Mr Napolitano is expected to hold consultations today with all of Italy’s political forces before proceeding with his expected nomination of Mr Monti. Late on Saturday, Mr Berlusconi’s party said it would support Mr Monti, albeit with conditions.
Mr Berlusconi’s resignation was set in motion after the Chamber of Deputies, with a vote on Saturday of 380-26 with two abstentions, approved economic reforms which include increasing the retirement age starting in 2026 but do nothing to open up Italy’s inflexible labour market.
The Senate approved it a day earlier and Mr Napolitano signed the legislation yesterday afternoon, paving the way for Mr Berlusconi to leave office as he promised to do after losing his parliamentary majority earlier in the week. He chaired his final cabinet meeting last night.
Mr Berlusconi stood as legislators applauded him in the parliament chamber immediately after the vote. But outside his office and in front of government palazzos across town, hundreds of curiosity-seekers massing to witness the final hours of his government heckled him and his ministers.

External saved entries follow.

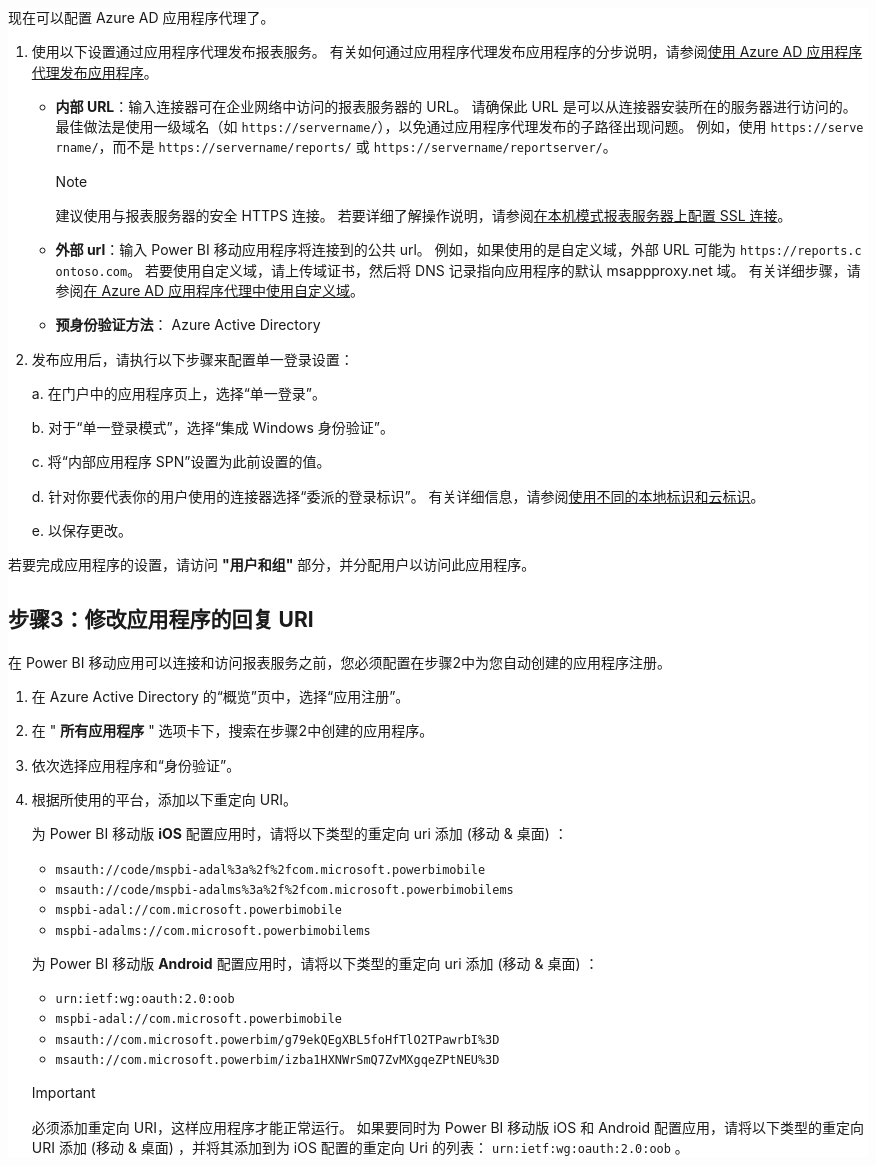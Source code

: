 现在可以配置 Azure AD 应用程序代理了。

1. 使用以下设置通过应用程序代理发布报表服务。 有关如何通过应用程序代理发布应用程序的分步说明，请参阅[使用 Azure AD 应用程序代理发布应用程序](application-proxy-add-on-premises-application.md#add-an-on-premises-app-to-azure-ad)。
   - **内部 URL**：输入连接器可在企业网络中访问的报表服务器的 URL。 请确保此 URL 是可以从连接器安装所在的服务器进行访问的。 最佳做法是使用一级域名（如 `https://servername/`），以免通过应用程序代理发布的子路径出现问题。 例如，使用 `https://servername/`，而不是 `https://servername/reports/` 或 `https://servername/reportserver/`。
     > [!NOTE]
     > 建议使用与报表服务器的安全 HTTPS 连接。 若要详细了解操作说明，请参阅[在本机模式报表服务器上配置 SSL 连接](/sql/reporting-services/security/configure-ssl-connections-on-a-native-mode-report-server?view=sql-server-2017)。
   - **外部 url**：输入 Power BI 移动应用程序将连接到的公共 url。 例如，如果使用的是自定义域，外部 URL 可能为 `https://reports.contoso.com`。 若要使用自定义域，请上传域证书，然后将 DNS 记录指向应用程序的默认 msappproxy.net 域。 有关详细步骤，请参阅[在 Azure AD 应用程序代理中使用自定义域](application-proxy-configure-custom-domain.md)。

   - **预身份验证方法**： Azure Active Directory

2. 发布应用后，请执行以下步骤来配置单一登录设置：

   a. 在门户中的应用程序页上，选择“单一登录”。

   b. 对于“单一登录模式”，选择“集成 Windows 身份验证”。

   c. 将“内部应用程序 SPN”设置为此前设置的值。

   d. 针对你要代表你的用户使用的连接器选择“委派的登录标识”。 有关详细信息，请参阅[使用不同的本地标识和云标识](application-proxy-configure-single-sign-on-with-kcd.md#working-with-different-on-premises-and-cloud-identities)。

   e.  以保存更改。

若要完成应用程序的设置，请访问 **"用户和组"** 部分，并分配用户以访问此应用程序。

## <a name="step-3-modify-the-reply-uris-for-the-application"></a>步骤3：修改应用程序的回复 URI

在 Power BI 移动应用可以连接和访问报表服务之前，您必须配置在步骤2中为您自动创建的应用程序注册。

1. 在 Azure Active Directory 的“概览”页中，选择“应用注册”。
2. 在 " **所有应用程序** " 选项卡下，搜索在步骤2中创建的应用程序。
3. 依次选择应用程序和“身份验证”。
4. 根据所使用的平台，添加以下重定向 URI。

   为 Power BI 移动版 **iOS** 配置应用时，请将以下类型的重定向 uri 添加 (移动 & 桌面) ：
   - `msauth://code/mspbi-adal%3a%2f%2fcom.microsoft.powerbimobile`
   - `msauth://code/mspbi-adalms%3a%2f%2fcom.microsoft.powerbimobilems`
   - `mspbi-adal://com.microsoft.powerbimobile`
   - `mspbi-adalms://com.microsoft.powerbimobilems`

   为 Power BI 移动版 **Android** 配置应用时，请将以下类型的重定向 uri 添加 (移动 & 桌面) ：
   - `urn:ietf:wg:oauth:2.0:oob`
   - `mspbi-adal://com.microsoft.powerbimobile`
   - `msauth://com.microsoft.powerbim/g79ekQEgXBL5foHfTlO2TPawrbI%3D`
   - `msauth://com.microsoft.powerbim/izba1HXNWrSmQ7ZvMXgqeZPtNEU%3D`

   > [!IMPORTANT]
   > 必须添加重定向 URI，这样应用程序才能正常运行。 如果要同时为 Power BI 移动版 iOS 和 Android 配置应用，请将以下类型的重定向 URI 添加 (移动 & 桌面) ，并将其添加到为 iOS 配置的重定向 Uri 的列表： `urn:ietf:wg:oauth:2.0:oob` 。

“Shame!” and “Get Out!” the crowds yelled, many toting “Bye Bye Silvio Party” posters as they marched through downtown Rome in a festive indication that for many Italians, like financial markets, the time had come for Mr Berlusconi to go.
Berlusconi supporters were also out in force, some singing the national anthem, but they were outnumbered.
Earlier in the day, Mr Berlusconi lunched with Mr Monti in a clear sign the political transition was already under way, news reports said.
While the eurosceptic Northern League remained opposed to Mr Monti’s nomination, some legislators suggested they could support a Monti-led government for a few months to enact the additional EU-demanded reforms before elections are held in early 2012.
In a statement issued late on Saturday, Mr Berlusconi’s Peoples of Liberty party said its members would support Mr Monti, but added that they would also ensure that Mr Monti’s cabinet, legislative agenda and the timeframe of his government meets their requirements.
Mr Napolitano appealed for legislators to put the good of the country ahead of short-term, local interests – an indirect appeal to members of Mr Berlusconi’s party and the allied Northern League to work with the new government.
“All political forces must act with a sense of responsibility,” he said.
It was an ignoble end for the 75-year-old billionaire media mogul, who came to power for the first time in 1994 using a soccer chant “Let’s Go Italy” as the name of his political party and selling Italians on a dream of prosperity with his own personal story of transformation from cruise-ship crooner to Italy’s richest man.
While he became Italy’s longest-serving post-war premier, Mr Berlusconi’s three stints as premier were tainted by corruption trials and accusations that he used his political power to help his business interests.
His last term has been marred by sex scandals, “bunga bunga” parties and criminal charges he paid a 17-year-old girl to have sex – accusations he denies.